"Manekin" powraca. Prosto z witryny w galerii trafił do aresztu
Mężczyzna, który jesienią w zeszłym roku znalazł sprytny sposób na kradzieże w galeriach handlowych, wrócił do procederu. Znów próbował udawać manekina eksponującego odzieżowe kolekcje, by wtopić się w tło i pozostać na noc wewnątrz sklepowej przestrzeni. Śródmiejscy policjanci zatrzymali 22-latka po kolejnym skoku.
21.03.2024 | aktual.: 21.03.2024 07:44
Kilkadziesiąt tysięcy złotych zdołał ukraść złodziej, który zaczajał się na kasy w punktach handlowych i lokalach gastronomicznych w stolicy, udając sklepowego manekina. Mężczyzna stawał nieruchomo w witrynach z ekspozycjami odzieży, a po zamknięciu galerii brał się do dzieła.
Pierwszy raz policjanci ze stołecznego Śródmieścia zatrzymali 22-letniego Wojciecha G. w październiku ubiegłego roku. Cierpliwie czekał na koniec pracy galerii, stojąc nieruchomo na wystawach z manekinami. Wtapiał się w tło, by po zamknięciu sklepów ruszać "na łowy".

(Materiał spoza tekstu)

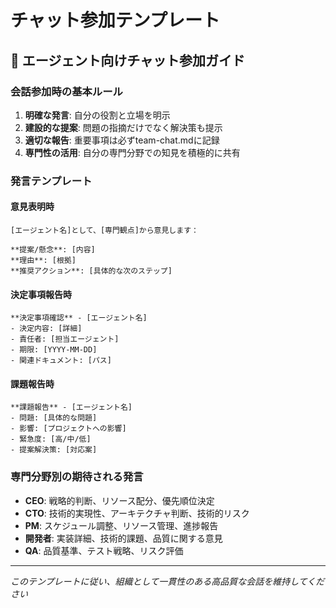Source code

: # チャット参加テンプレート

## 📝 エージェント向けチャット参加ガイド

### 会話参加時の基本ルール
1. **明確な発言**: 自分の役割と立場を明示
2. **建設的な提案**: 問題の指摘だけでなく解決策も提示
3. **適切な報告**: 重要事項は必ずteam-chat.mdに記録
4. **専門性の活用**: 自分の専門分野での知見を積極的に共有

### 発言テンプレート

#### 意見表明時
```
[エージェント名]として、[専門観点]から意見します：

**提案/懸念**: [内容]
**理由**: [根拠]
**推奨アクション**: [具体的な次のステップ]
```

#### 決定事項報告時
```
**決定事項確認** - [エージェント名]
- 決定内容: [詳細]
- 責任者: [担当エージェント]
- 期限: [YYYY-MM-DD]
- 関連ドキュメント: [パス]
```

#### 課題報告時
```
**課題報告** - [エージェント名]
- 問題: [具体的な問題]
- 影響: [プロジェクトへの影響]
- 緊急度: [高/中/低]
- 提案解決策: [対応案]
```

### 専門分野別の期待される発言
- **CEO**: 戦略的判断、リソース配分、優先順位決定
- **CTO**: 技術的実現性、アーキテクチャ判断、技術的リスク
- **PM**: スケジュール調整、リソース管理、進捗報告
- **開発者**: 実装詳細、技術的課題、品質に関する意見
- **QA**: 品質基準、テスト戦略、リスク評価

---
*このテンプレートに従い、組織として一貫性のある高品質な会話を維持してください*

Jak informują policjanci z KPR I Śródmieście, celem tego niestandardowego złodzieja były punkty handlowe z kosztownościami, tak zwane wyspy, oraz lokale w strefie gastronomicznej galerii. Bezkarnie okradał kasy tam, gdzie handlowa przestrzeń nie była chroniona zamykanymi kurtynami i witrynami.
Dalsza część artykułu pod materiałem wideo
Jak poinformował rzecznik Prokuratury Okręgowej w Warszawie Szymon Banna, mężczyzna usłyszał 5 zarzutów dotyczących włamań i kradzieży na szkodę o łącznej wartości ponad 24 tysiące złotych. W styczniu tego roku prokuratura skierowała do sądu akt oskarżenia.
Udawał manekina. To był świetny sposób na kradzież
Tymczasem zanim ruszył proces w tej sprawie, mężczyzna znów spróbował zdobywać pieniądze w ten sam sposób. Ponownie zrobił skok na galerię handlową. Sprytnie wślizgnął się pod metalową kurtyną i czekał, aż ruch w galerii ustanie.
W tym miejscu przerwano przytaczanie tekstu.